剰余金の配当等証券投資信託の収益の分配金では扱いが異なるので、難しいです。

基本的には、剰余金の配当等は10%、証券投資信託の収益の分配金は5%が控除されると考えます。

 

しかし、課税総所得金額等が1000万円を超えている場合には計算がややこしくなります。

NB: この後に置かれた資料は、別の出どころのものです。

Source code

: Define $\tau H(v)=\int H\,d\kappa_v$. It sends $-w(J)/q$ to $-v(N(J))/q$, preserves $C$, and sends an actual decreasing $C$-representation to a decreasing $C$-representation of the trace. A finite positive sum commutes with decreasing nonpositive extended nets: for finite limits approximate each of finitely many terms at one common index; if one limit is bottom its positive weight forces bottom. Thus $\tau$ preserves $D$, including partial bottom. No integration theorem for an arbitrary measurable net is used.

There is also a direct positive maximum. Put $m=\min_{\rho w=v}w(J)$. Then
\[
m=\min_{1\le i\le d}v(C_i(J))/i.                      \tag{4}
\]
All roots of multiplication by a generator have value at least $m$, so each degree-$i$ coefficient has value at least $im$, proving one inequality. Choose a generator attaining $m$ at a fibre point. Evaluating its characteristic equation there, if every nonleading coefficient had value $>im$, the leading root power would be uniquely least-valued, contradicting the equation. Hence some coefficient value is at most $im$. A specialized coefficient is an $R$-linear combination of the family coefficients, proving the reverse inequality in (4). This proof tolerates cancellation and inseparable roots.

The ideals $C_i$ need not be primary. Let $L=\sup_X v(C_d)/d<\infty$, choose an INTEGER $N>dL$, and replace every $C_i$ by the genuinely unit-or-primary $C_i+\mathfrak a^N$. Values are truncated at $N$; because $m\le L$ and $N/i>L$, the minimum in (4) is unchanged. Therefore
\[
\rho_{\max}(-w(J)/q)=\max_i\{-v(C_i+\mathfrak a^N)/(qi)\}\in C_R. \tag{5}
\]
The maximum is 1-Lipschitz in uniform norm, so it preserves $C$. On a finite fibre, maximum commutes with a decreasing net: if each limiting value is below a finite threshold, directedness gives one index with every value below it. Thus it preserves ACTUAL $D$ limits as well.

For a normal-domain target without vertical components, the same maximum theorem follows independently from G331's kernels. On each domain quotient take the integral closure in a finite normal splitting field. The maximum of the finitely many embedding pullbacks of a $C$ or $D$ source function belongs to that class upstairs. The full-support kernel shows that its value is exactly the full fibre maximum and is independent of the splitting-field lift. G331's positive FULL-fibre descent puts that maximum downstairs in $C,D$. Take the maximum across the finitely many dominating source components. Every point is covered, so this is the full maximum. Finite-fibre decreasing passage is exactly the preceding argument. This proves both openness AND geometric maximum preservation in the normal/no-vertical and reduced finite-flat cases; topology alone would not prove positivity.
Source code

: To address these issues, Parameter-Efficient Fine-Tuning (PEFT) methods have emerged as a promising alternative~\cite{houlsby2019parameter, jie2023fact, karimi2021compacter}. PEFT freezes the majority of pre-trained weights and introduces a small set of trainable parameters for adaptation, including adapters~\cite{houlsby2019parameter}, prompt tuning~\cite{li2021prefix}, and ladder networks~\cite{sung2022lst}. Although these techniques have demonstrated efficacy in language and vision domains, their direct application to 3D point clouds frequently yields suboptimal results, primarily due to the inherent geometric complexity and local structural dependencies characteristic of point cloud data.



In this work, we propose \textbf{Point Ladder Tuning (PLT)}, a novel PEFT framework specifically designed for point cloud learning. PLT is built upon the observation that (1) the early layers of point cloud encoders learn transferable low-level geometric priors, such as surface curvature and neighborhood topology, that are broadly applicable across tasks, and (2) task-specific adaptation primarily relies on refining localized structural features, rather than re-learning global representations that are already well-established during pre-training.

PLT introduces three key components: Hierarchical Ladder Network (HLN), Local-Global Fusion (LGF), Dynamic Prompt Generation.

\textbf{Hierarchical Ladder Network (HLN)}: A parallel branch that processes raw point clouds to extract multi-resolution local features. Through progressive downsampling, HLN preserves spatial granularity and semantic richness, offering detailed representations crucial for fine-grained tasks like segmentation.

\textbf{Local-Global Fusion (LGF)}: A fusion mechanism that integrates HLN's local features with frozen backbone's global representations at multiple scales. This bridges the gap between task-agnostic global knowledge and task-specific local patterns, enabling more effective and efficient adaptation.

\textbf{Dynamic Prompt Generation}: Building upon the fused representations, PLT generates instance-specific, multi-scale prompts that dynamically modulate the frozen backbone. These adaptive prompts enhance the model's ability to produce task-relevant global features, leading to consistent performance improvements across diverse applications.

  1. 1000万円を超えていない(パターン1):剰余金の配当等は10%+証券投資信託の収益の分配金は5%
  2. 1000万円超えの場合
    1. 証券投資信託の収益の分配金を引くと1000万円以下の場合(パターン2)→剰余金の配当等は10%+証券投資信託の収益の分配金は1000万円に収まる部分は5%で、収まらない部分は2.5%
    2. 証券投資信託の収益の分配金を引いても1000万円超えの場合(パターン3)→剰余金の配当等の1000万に収まる部分は10%で、収まらない部分は5%証券投資信託の収益の分配金は5%
    3. 証券投資信託の収益の分配金剰余金の配当等を引いても1000万円超えの場合(パターン4)→剰余金の配当等は5%+証券投資信託の収益の分配金は2.5%
 
国税庁のページに乗っている図をみるのが理解の助けとなります。

パターン1から4

 

 

  控除するべきかいなか

 

配当控除を受けるための条件のポイントは、総合課税にすることです。

総合課税とは、給与などの所得と合わせて、所得税を計算するというものです。

 

 

 

所得税率の計算にある通り、「課税される所得金額」によって税率が異なります。

 

そして、ここで比較となるのは、上で見た控除額の割合と所得税率の割合を合算してみたときに配当金に係る税金が、確定申告なしの場合と比べて多いか少ないかを比較することになります。

 

例えば、所得が課税される所得が500万円の場合は、所得税率は20%です。

 

上の条件から総所得金額等が1000万円以下なので、配当控除は剰余金の配当であれば10%です。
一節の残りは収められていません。